:: Dataset records
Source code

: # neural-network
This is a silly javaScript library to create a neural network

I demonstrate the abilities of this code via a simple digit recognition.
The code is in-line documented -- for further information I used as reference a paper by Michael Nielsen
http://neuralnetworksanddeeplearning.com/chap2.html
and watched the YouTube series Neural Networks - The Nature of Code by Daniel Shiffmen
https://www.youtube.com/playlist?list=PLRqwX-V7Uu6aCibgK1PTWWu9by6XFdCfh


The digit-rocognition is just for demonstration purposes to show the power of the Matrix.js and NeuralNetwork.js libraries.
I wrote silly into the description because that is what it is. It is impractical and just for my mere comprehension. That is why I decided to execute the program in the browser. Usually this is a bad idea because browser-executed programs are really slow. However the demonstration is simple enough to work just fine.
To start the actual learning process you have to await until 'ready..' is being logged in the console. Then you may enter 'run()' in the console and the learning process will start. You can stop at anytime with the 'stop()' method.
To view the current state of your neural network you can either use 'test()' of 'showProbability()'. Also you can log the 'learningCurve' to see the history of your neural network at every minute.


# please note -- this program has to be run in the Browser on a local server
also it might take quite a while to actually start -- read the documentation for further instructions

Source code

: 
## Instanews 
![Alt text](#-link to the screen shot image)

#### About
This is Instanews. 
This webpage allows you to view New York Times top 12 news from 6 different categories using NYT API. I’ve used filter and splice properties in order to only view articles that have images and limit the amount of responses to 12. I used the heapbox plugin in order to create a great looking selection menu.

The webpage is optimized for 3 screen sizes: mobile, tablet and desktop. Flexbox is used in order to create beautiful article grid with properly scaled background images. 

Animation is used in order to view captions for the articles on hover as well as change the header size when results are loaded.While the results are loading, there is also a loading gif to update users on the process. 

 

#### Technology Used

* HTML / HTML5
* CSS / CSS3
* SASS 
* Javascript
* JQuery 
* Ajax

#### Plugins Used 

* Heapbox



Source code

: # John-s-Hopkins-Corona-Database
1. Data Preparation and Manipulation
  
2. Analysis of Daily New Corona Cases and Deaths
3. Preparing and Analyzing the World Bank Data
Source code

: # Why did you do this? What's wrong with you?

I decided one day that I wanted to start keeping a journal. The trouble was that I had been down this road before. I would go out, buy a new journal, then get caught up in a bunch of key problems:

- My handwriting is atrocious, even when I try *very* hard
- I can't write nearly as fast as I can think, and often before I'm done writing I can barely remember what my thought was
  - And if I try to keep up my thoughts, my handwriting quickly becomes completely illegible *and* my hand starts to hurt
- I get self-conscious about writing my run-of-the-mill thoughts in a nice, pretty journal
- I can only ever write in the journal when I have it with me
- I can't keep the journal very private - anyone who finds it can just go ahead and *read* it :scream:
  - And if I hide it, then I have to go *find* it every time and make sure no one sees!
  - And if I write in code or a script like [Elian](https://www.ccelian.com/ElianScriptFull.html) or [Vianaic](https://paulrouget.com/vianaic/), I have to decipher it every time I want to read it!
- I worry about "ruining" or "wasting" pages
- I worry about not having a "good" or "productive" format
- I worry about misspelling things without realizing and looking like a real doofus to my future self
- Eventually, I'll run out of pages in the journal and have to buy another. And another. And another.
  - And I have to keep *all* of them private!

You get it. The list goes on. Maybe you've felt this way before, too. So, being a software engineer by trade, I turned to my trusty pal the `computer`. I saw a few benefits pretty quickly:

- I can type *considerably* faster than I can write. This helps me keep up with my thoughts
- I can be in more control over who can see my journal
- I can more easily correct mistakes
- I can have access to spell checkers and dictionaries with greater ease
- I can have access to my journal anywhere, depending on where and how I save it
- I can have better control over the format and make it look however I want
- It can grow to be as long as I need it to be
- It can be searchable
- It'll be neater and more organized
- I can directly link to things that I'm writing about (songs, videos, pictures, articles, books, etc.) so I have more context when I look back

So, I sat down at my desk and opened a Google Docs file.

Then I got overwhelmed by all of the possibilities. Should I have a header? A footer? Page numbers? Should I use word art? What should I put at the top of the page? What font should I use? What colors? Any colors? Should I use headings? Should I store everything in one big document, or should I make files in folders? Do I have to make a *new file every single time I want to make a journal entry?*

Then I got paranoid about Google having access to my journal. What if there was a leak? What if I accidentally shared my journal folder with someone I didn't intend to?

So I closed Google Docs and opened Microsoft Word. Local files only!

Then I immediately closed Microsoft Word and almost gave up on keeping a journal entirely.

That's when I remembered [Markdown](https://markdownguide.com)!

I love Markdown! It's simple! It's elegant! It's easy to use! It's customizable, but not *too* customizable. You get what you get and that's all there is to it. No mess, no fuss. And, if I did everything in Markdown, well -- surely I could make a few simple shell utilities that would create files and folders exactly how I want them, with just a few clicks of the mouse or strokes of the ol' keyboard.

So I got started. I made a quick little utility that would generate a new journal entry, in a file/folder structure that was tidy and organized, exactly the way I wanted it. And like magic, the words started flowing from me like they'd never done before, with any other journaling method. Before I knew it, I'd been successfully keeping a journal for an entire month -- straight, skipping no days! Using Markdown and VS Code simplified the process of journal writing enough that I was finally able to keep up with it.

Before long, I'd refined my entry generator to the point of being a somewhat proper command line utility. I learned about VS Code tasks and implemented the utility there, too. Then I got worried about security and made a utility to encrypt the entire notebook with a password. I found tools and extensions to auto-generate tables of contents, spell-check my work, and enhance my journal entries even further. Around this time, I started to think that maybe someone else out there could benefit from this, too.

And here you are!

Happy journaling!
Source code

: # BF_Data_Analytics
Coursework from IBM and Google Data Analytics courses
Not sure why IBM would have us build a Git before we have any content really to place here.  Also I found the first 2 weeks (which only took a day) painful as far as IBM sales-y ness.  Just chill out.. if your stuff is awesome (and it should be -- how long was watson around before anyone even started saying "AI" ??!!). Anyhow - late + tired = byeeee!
::::
- **What is being asked**: All of the data above should be reproduced exactly, with nothing left out.

- **Result of this task**:
Source code

: # neural-network
This is a silly javaScript library to create a neural network

I demonstrate the abilities of this code via a simple digit recognition.
The code is in-line documented -- for further information I used as reference a paper by Michael Nielsen
http://neuralnetworksanddeeplearning.com/chap2.html
and watched the YouTube series Neural Networks - The Nature of Code by Daniel Shiffmen
https://www.youtube.com/playlist?list=PLRqwX-V7Uu6aCibgK1PTWWu9by6XFdCfh


The digit-rocognition is just for demonstration purposes to show the power of the Matrix.js and NeuralNetwork.js libraries.
I wrote silly into the description because that is what it is. It is impractical and just for my mere comprehension. That is why I decided to execute the program in the browser. Usually this is a bad idea because browser-executed programs are really slow. However the demonstration is simple enough to work just fine.
To start the actual learning process you have to await until 'ready..' is being logged in the console. Then you may enter 'run()' in the console and the learning process will start. You can stop at anytime with the 'stop()' method.
To view the current state of your neural network you can either use 'test()' of 'showProbability()'. Also you can log the 'learningCurve' to see the history of your neural network at every minute.


# please note -- this program has to be run in the Browser on a local server
also it might take quite a while to actually start -- read the documentation for further instructions

Source code

: 
## Instanews 
![Alt text](#-link to the screen shot image)

#### About
This is Instanews. 
This webpage allows you to view New York Times top 12 news from 6 different categories using NYT API. I’ve used filter and splice properties in order to only view articles that have images and limit the amount of responses to 12. I used the heapbox plugin in order to create a great looking selection menu.

The webpage is optimized for 3 screen sizes: mobile, tablet and desktop. Flexbox is used in order to create beautiful article grid with properly scaled background images. 

Animation is used in order to view captions for the articles on hover as well as change the header size when results are loaded.While the results are loading, there is also a loading gif to update users on the process. 

 

#### Technology Used

* HTML / HTML5
* CSS / CSS3
* SASS 
* Javascript
* JQuery 
* Ajax

#### Plugins Used 

* Heapbox



Source code

: # John-s-Hopkins-Corona-Database
1. Data Preparation and Manipulation
  
2. Analysis of Daily New Corona Cases and Deaths
3. Preparing and Analyzing the World Bank Data
Source code

: # Why did you do this? What's wrong with you?

I decided one day that I wanted to start keeping a journal. The trouble was that I had been down this road before. I would go out, buy a new journal, then get caught up in a bunch of key problems:

- My handwriting is atrocious, even when I try *very* hard
- I can't write nearly as fast as I can think, and often before I'm done writing I can barely remember what my thought was
  - And if I try to keep up my thoughts, my handwriting quickly becomes completely illegible *and* my hand starts to hurt
- I get self-conscious about writing my run-of-the-mill thoughts in a nice, pretty journal
- I can only ever write in the journal when I have it with me
- I can't keep the journal very private - anyone who finds it can just go ahead and *read* it :scream:
  - And if I hide it, then I have to go *find* it every time and make sure no one sees!
  - And if I write in code or a script like [Elian](https://www.ccelian.com/ElianScriptFull.html) or [Vianaic](https://paulrouget.com/vianaic/), I have to decipher it every time I want to read it!
- I worry about "ruining" or "wasting" pages
- I worry about not having a "good" or "productive" format
- I worry about misspelling things without realizing and looking like a real doofus to my future self
- Eventually, I'll run out of pages in the journal and have to buy another. And another. And another.
  - And I have to keep *all* of them private!

You get it. The list goes on. Maybe you've felt this way before, too. So, being a software engineer by trade, I turned to my trusty pal the `computer`. I saw a few benefits pretty quickly:

- I can type *considerably* faster than I can write. This helps me keep up with my thoughts
- I can be in more control over who can see my journal
- I can more easily correct mistakes
- I can have access to spell checkers and dictionaries with greater ease
- I can have access to my journal anywhere, depending on where and how I save it
- I can have better control over the format and make it look however I want
- It can grow to be as long as I need it to be
- It can be searchable
- It'll be neater and more organized
- I can directly link to things that I'm writing about (songs, videos, pictures, articles, books, etc.) so I have more context when I look back

So, I sat down at my desk and opened a Google Docs file.

Then I got overwhelmed by all of the possibilities. Should I have a header? A footer? Page numbers? Should I use word art? What should I put at the top of the page? What font should I use? What colors? Any colors? Should I use headings? Should I store everything in one big document, or should I make files in folders? Do I have to make a *new file every single time I want to make a journal entry?*

Then I got paranoid about Google having access to my journal. What if there was a leak? What if I accidentally shared my journal folder with someone I didn't intend to?

So I closed Google Docs and opened Microsoft Word. Local files only!

Then I immediately closed Microsoft Word and almost gave up on keeping a journal entirely.

That's when I remembered [Markdown](https://markdownguide.com)!

I love Markdown! It's simple! It's elegant! It's easy to use! It's customizable, but not *too* customizable. You get what you get and that's all there is to it. No mess, no fuss. And, if I did everything in Markdown, well -- surely I could make a few simple shell utilities that would create files and folders exactly how I want them, with just a few clicks of the mouse or strokes of the ol' keyboard.

So I got started. I made a quick little utility that would generate a new journal entry, in a file/folder structure that was tidy and organized, exactly the way I wanted it. And like magic, the words started flowing from me like they'd never done before, with any other journaling method. Before I knew it, I'd been successfully keeping a journal for an entire month -- straight, skipping no days! Using Markdown and VS Code simplified the process of journal writing enough that I was finally able to keep up with it.

Before long, I'd refined my entry generator to the point of being a somewhat proper command line utility. I learned about VS Code tasks and implemented the utility there, too. Then I got worried about security and made a utility to encrypt the entire notebook with a password. I found tools and extensions to auto-generate tables of contents, spell-check my work, and enhance my journal entries even further. Around this time, I started to think that maybe someone else out there could benefit from this, too.

And here you are!

Happy journaling!
Source code

: # BF_Data_Analytics
Coursework from IBM and Google Data Analytics courses
Not sure why IBM would have us build a Git before we have any content really to place here.  Also I found the first 2 weeks (which only took a day) painful as far as IBM sales-y ness.  Just chill out.. if your stuff is awesome (and it should be -- how long was watson around before anyone even started saying "AI" ??!!). Anyhow - late + tired = byeeee!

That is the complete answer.